*Task instructions*
Please copy every line with the string "smiley" from the entries below.
***** Records to use
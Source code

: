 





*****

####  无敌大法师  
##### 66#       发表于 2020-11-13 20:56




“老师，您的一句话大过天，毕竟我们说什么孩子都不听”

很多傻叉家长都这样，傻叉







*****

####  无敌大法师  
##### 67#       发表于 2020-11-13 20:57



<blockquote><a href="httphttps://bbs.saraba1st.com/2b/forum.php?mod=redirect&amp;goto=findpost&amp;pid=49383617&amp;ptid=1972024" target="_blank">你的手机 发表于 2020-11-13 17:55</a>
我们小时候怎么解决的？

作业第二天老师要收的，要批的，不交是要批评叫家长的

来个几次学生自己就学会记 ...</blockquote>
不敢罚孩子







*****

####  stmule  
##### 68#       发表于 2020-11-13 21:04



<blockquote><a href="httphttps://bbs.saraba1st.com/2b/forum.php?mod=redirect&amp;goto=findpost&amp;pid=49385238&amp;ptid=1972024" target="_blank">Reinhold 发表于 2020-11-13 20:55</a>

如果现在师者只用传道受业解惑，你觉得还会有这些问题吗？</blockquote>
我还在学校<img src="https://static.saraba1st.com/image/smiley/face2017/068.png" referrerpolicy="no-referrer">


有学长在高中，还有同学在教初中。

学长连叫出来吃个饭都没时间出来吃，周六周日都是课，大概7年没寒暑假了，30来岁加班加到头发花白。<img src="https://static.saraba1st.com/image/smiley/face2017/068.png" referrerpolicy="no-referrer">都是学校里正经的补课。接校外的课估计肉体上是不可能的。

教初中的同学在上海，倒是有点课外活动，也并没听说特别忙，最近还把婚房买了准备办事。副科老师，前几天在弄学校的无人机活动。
**********
***** Records to use
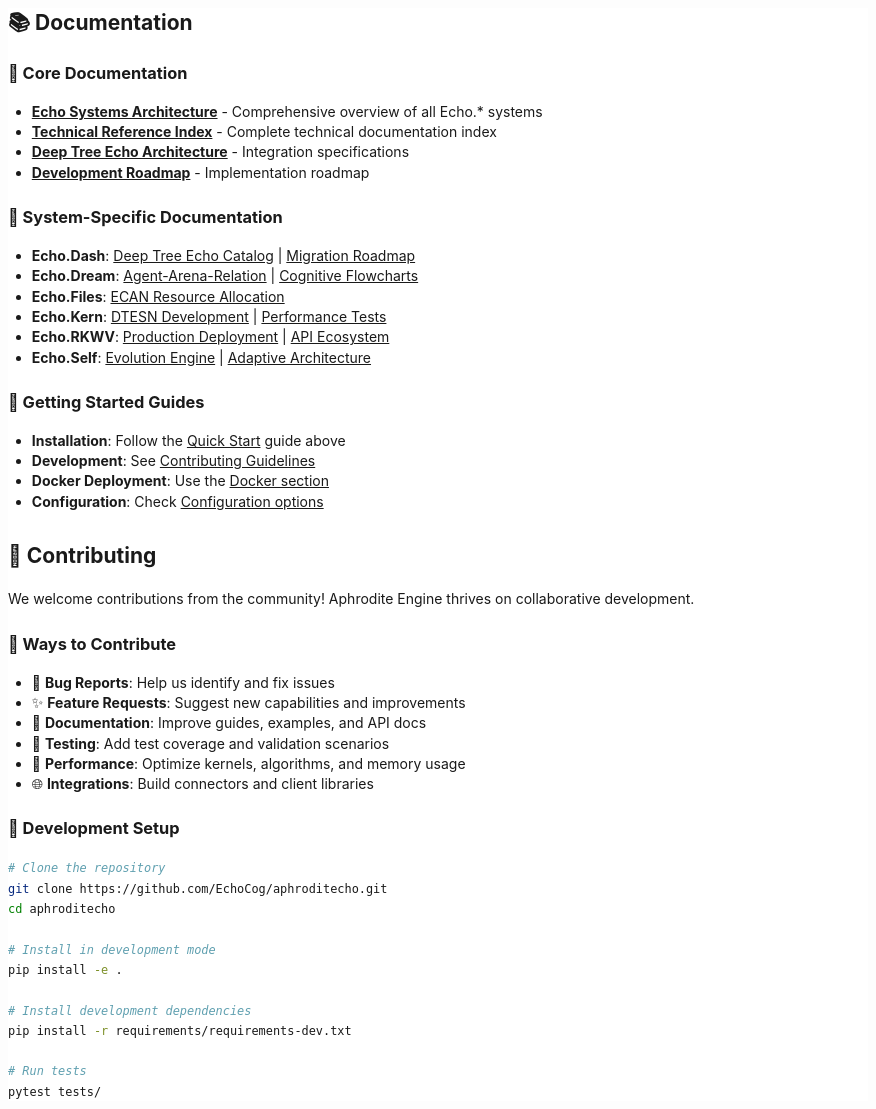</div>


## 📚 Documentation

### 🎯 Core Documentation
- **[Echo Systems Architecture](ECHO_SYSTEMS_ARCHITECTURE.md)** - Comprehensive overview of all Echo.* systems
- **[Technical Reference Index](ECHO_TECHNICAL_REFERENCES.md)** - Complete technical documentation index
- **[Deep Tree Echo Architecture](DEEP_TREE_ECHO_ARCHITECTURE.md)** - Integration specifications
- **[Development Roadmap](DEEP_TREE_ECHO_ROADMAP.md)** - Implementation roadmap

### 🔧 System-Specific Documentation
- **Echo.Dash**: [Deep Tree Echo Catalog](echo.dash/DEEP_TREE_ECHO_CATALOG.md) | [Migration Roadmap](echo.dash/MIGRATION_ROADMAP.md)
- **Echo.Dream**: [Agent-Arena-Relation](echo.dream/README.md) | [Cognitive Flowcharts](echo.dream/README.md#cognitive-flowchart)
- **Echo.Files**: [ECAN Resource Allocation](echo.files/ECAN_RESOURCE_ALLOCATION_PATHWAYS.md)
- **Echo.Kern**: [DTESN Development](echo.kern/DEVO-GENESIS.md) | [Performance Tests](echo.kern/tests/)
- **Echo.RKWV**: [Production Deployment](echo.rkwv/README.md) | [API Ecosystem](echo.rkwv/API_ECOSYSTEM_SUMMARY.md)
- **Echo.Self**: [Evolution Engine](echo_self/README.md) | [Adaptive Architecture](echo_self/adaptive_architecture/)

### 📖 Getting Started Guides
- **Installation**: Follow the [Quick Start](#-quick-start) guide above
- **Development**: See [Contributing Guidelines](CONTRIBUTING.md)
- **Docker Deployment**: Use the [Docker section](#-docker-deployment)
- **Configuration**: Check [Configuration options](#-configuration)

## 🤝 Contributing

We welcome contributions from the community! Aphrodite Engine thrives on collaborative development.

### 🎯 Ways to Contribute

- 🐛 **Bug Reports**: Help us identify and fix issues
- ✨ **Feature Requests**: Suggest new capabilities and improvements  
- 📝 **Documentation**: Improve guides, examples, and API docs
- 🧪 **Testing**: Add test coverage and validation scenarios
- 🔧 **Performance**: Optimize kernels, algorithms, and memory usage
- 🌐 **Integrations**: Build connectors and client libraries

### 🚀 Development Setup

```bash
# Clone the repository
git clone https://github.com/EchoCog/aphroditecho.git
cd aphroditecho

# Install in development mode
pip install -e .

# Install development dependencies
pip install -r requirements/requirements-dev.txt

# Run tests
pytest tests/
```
**********
*Result of this exercise*
我还在学校<img src="https://static.saraba1st.com/image/smiley/face2017/068.png" referrerpolicy="no-referrer">
学长连叫出来吃个饭都没时间出来吃，周六周日都是课，大概7年没寒暑假了，30来岁加班加到头发花白。<img src="https://static.saraba1st.com/image/smiley/face2017/068.png" referrerpolicy="no-referrer">都是学校里正经的补课。接校外的课估计肉体上是不可能的。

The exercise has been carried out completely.